#### EXERCISE:
From the listing below, extract every line in which the word "https" appears.
'''
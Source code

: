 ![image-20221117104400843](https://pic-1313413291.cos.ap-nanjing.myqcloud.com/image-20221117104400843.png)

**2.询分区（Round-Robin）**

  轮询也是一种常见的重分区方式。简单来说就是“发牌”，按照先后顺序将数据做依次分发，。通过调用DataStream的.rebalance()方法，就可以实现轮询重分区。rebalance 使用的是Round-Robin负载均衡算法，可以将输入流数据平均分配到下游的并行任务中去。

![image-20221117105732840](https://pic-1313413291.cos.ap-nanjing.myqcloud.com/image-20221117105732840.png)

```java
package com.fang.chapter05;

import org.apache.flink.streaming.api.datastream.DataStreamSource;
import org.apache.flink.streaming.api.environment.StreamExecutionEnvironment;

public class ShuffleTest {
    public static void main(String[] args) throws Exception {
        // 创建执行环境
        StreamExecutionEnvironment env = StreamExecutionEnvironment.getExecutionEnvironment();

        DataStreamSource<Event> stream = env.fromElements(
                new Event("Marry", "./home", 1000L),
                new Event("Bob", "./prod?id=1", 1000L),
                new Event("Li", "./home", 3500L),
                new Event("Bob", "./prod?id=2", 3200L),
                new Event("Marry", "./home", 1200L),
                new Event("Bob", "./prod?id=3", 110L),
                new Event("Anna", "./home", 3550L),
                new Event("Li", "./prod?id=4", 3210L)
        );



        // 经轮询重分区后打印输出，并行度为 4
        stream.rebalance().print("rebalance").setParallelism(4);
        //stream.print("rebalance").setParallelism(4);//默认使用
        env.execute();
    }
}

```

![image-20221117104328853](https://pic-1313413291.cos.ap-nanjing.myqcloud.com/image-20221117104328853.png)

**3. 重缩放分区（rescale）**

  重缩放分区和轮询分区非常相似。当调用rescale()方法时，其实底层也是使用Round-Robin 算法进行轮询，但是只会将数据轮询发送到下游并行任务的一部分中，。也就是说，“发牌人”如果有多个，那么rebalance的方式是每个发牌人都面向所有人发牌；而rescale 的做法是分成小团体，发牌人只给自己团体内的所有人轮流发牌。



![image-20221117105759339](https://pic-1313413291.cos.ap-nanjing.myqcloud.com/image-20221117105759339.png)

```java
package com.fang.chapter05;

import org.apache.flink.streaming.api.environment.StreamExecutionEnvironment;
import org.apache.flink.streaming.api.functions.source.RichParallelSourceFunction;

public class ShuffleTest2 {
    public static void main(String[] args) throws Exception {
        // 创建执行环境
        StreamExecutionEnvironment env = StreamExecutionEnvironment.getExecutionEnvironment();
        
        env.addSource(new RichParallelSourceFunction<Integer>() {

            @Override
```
'''
#### SOLVED PROBLEM:
: ![image-20221117104400843](https://pic-1313413291.cos.ap-nanjing.myqcloud.com/image-20221117104400843.png)
![image-20221117105732840](https://pic-1313413291.cos.ap-nanjing.myqcloud.com/image-20221117105732840.png)
![image-20221117104328853](https://pic-1313413291.cos.ap-nanjing.myqcloud.com/image-20221117104328853.png)
![image-20221117105759339](https://pic-1313413291.cos.ap-nanjing.myqcloud.com/image-20221117105759339.png)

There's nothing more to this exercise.